Exercise directions
Work through the data below and state how many lines contain "fail", giving that number alone.

[[ Provided records open ]]

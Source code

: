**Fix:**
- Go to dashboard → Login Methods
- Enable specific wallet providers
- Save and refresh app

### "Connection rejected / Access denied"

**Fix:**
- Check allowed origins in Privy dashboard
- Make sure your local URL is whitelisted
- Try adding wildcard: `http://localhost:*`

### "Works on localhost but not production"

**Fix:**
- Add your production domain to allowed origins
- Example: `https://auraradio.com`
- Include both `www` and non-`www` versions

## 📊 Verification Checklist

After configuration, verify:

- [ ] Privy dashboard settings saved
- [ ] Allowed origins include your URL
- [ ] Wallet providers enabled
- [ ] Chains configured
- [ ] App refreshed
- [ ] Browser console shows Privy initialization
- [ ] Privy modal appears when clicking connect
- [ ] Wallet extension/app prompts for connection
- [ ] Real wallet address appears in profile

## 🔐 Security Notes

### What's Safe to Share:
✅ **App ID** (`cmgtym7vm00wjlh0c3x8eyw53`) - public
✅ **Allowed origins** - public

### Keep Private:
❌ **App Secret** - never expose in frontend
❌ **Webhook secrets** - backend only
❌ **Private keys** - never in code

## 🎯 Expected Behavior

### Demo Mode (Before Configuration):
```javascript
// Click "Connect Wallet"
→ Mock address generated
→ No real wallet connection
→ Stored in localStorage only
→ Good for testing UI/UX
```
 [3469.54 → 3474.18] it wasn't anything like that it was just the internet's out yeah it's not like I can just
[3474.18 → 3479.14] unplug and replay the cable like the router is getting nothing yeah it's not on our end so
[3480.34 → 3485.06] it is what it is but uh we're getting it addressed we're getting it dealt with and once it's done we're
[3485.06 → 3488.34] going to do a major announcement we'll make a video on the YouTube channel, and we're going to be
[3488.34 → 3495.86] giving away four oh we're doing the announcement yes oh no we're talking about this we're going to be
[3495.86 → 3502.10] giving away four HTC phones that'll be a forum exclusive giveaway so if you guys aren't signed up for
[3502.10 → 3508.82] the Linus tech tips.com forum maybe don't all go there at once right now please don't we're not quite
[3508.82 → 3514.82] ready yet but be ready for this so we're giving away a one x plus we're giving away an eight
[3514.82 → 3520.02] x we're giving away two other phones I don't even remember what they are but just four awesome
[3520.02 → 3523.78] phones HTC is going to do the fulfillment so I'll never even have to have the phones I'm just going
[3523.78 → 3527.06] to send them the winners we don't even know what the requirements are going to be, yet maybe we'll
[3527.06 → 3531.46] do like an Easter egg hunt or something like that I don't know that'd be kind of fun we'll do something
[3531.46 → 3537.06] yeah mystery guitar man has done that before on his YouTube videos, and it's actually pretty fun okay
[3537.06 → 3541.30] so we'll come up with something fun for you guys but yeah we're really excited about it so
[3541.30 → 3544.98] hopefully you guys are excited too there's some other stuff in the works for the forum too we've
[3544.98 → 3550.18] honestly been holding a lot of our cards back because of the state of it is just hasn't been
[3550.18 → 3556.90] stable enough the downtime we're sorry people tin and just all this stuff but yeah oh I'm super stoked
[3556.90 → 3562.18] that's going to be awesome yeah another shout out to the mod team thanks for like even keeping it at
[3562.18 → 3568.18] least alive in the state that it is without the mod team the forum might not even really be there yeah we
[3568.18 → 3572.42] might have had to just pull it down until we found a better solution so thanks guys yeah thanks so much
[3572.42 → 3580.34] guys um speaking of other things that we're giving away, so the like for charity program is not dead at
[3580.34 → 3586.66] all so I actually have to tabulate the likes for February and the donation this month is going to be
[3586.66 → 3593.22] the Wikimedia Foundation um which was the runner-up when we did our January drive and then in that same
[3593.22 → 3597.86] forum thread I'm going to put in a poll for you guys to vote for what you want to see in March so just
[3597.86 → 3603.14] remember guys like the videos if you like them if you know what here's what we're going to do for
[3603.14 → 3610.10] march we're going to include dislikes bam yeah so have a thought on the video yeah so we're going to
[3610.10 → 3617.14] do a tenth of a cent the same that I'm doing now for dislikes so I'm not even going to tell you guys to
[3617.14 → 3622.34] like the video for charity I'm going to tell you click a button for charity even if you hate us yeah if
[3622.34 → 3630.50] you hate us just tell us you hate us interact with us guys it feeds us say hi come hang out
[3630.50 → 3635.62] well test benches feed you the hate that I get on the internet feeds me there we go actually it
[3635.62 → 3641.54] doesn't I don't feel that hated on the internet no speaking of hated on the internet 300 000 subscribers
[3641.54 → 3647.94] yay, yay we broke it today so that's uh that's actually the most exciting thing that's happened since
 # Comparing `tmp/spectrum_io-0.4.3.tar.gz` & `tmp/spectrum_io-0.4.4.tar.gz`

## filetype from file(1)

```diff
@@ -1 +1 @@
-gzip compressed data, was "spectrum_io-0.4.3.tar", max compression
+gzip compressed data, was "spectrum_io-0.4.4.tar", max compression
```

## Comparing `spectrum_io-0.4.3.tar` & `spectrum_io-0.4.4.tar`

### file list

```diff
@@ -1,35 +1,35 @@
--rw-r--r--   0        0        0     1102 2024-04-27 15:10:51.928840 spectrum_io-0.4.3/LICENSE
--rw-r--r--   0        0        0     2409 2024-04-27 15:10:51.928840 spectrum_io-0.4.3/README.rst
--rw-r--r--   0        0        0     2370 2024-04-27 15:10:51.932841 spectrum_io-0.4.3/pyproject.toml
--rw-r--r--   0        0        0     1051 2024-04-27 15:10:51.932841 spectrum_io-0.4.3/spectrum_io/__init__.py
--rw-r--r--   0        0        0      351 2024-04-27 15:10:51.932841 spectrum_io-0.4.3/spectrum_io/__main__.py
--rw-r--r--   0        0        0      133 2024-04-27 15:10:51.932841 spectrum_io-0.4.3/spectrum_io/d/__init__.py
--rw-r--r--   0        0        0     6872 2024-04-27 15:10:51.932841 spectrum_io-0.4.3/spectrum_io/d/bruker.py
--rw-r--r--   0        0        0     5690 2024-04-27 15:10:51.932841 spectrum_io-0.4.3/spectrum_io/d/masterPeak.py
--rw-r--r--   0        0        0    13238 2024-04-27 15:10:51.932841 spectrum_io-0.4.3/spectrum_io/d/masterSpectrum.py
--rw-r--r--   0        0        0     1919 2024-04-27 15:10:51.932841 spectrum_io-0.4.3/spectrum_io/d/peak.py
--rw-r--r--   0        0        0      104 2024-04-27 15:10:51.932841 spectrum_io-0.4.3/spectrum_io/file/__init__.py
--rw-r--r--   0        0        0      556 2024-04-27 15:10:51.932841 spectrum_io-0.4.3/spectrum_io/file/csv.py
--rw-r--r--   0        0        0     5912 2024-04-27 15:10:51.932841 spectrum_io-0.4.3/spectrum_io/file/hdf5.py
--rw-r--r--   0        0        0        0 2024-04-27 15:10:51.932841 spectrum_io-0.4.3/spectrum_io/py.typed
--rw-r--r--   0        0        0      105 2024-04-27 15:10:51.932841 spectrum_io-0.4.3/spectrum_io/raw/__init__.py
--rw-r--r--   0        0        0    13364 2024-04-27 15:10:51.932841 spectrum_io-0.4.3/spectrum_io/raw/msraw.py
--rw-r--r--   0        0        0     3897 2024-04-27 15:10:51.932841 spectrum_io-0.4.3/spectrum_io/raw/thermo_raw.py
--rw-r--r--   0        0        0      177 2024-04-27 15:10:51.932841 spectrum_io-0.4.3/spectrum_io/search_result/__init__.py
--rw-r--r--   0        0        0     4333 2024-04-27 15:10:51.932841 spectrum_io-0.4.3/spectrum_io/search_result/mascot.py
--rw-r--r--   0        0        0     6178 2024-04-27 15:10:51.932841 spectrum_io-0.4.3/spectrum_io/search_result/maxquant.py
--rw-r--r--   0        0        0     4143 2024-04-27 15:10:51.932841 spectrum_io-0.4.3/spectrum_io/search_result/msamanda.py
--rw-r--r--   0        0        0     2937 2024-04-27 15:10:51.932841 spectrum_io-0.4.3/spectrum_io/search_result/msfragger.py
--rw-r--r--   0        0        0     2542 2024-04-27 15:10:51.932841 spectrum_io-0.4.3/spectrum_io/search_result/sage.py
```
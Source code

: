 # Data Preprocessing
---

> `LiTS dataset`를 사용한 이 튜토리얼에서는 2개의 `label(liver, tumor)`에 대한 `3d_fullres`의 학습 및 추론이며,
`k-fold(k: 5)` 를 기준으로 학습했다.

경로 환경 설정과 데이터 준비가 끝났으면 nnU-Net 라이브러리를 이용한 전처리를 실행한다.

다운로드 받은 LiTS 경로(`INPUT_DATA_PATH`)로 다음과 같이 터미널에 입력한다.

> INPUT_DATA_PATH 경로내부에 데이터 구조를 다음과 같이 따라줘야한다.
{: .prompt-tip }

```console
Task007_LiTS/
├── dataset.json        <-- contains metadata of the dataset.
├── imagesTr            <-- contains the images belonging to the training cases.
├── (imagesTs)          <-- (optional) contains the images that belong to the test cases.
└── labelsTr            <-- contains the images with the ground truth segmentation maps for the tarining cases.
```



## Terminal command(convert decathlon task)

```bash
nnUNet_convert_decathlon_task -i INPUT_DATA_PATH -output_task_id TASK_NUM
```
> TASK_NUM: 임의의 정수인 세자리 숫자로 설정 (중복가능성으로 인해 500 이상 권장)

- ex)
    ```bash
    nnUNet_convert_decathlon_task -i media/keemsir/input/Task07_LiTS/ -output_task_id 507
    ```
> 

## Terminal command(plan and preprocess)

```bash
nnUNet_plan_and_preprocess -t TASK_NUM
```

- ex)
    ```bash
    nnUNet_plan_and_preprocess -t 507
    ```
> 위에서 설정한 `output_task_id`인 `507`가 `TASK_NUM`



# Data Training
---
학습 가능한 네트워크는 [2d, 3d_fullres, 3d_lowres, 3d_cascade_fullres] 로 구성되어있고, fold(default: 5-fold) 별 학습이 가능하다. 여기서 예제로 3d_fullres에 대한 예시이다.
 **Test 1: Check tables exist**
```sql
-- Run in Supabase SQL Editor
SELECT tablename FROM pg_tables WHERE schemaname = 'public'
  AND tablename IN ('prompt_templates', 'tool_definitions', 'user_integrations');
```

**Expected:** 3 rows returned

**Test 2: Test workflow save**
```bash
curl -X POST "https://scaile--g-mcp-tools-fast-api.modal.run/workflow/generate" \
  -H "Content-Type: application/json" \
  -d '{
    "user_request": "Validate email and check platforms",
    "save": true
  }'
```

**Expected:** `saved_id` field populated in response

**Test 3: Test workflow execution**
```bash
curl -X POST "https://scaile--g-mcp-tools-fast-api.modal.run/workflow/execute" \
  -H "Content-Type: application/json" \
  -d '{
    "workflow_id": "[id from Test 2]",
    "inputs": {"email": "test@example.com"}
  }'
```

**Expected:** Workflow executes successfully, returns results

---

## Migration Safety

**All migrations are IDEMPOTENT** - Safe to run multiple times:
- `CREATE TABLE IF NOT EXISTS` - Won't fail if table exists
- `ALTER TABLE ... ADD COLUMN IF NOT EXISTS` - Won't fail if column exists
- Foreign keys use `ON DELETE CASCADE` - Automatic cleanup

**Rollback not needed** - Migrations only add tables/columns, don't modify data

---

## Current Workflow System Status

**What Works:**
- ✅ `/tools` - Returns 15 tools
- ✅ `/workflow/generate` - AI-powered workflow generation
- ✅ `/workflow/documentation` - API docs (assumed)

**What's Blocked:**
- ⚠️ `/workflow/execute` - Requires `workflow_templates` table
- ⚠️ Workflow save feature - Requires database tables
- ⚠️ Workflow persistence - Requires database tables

[[ Provided records closed ]]

Solution
2